Superfamily of beetles

Coccinelloidea is a superfamily of beetles in the order Coleoptera, formerly included in the superfamily Cucujoidea. There are more than 10,000 species in Coccinelloidea, including more than 6000 in the lady beetle family Coccinellidae.

== Morphology ==
Adult Coccinelloidea have a reduced tarsal formula (each tarsus with 4 or 3 segments), hind coxae separated by more than 1/3 their width, the intercoxal process of abdominal ventrite 1 usually broadly rounded or truncate, hindwings with reduced anal veins and lacking a closed radial cell, the adeagus resting on its side when retracted and the phallobase usually reduced.
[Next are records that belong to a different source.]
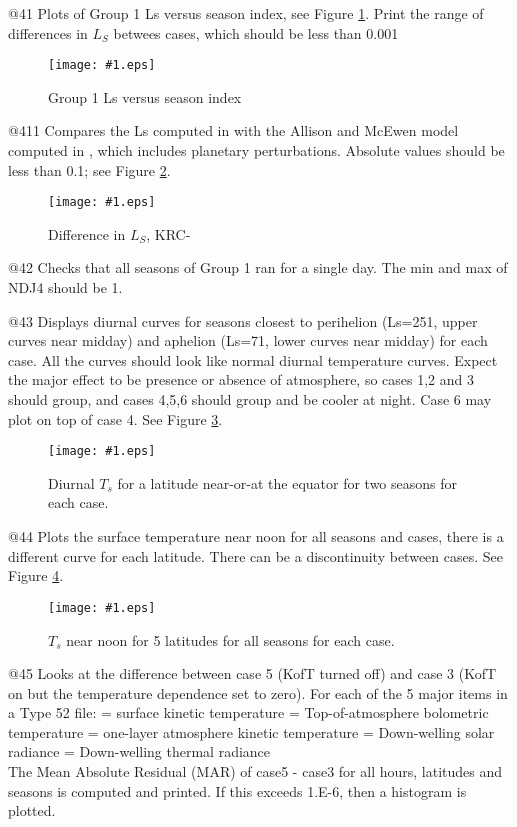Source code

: \documentclass{article}  %
\newcommand{\igc}[1]{\texttt{[image: \#1.eps]}}
\begin{document}
@41 Plots of Group 1 Ls versus season index, see Figure \ref{p41}.  Print the
range of differences in $L_S$ betwees cases, which should be less than 0.001

\begin{figure}[!ht] \igc{p41}
\caption[Ls] {Group 1 Ls versus season index
\label{p41} } \end{figure}

@411 Compares the Ls computed in  with the Allison and McEwen model computed in , which includes planetary perturbations.  Absolute values should be less than 0.1; see Figure \ref{p411}. 

\begin{figure}[!ht] \igc{p411}
\caption[Ls difference] {Difference in $L_S$, KRC- 
\label{p411} } \end{figure}

@42 Checks that all seasons of Group 1 ran for a single day. The min and max of
NDJ4 should be 1.

@43 Displays diurnal curves for seasons closest to perihelion (Ls=251, upper
curves near midday) and aphelion (Ls=71, lower curves near midday) for each
case. All the curves should look like normal diurnal temperature curves. Expect
the major effect to be presence or absence of atmosphere, so cases 1,2 and 3
should group, and cases 4,5,6 should group and be cooler at night. Case 6 may
plot on top of case 4.  See Figure \ref{p43}. 

\begin{figure}[!ht] \igc{p43}
\caption[Ts versus Hour] { Diurnal $T_s$ for a latitude near-or-at the equator for two seasons for each case.
\label{p43} } \end{figure}

@44 Plots the surface temperature near noon for all seasons and cases, there is
a different curve for each latitude. There can be a discontinuity between
cases. See Figure \ref{p44}.

\begin{figure}[!ht] \igc{p44}
\caption[Ts versus season and latitude] { $T_s$ near noon for 5 latitudes for all seasons for each case.
\label{p44} } \end{figure}

@45 Looks at the difference between case 5 (KofT turned off) and case 3 (KofT on but the temperature dependence set to zero). For each of the 5 major items in a Type 52 file:
= surface kinetic temperature
= Top-of-atmosphere bolometric temperature
= one-layer atmosphere kinetic temperature
= Down-welling solar radiance 
= Down-welling thermal radiance
\\ The Mean Absolute Residual (MAR) of case5 - case3 for all hours, latitudes and seasons is computed and printed. If this exceeds 1.E-6, then a histogram is plotted.
\end{document}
Larval Coccinelloidea have a unisetose pretarsal claw, spiracles that are usually annular, and the sensory appendage of the second antennal segment usually as long as the third segment.

==Families==
The family constituency of this lineage has changed considerably over time, from as few as four or five recognized families in 1970 to 15 in 2015.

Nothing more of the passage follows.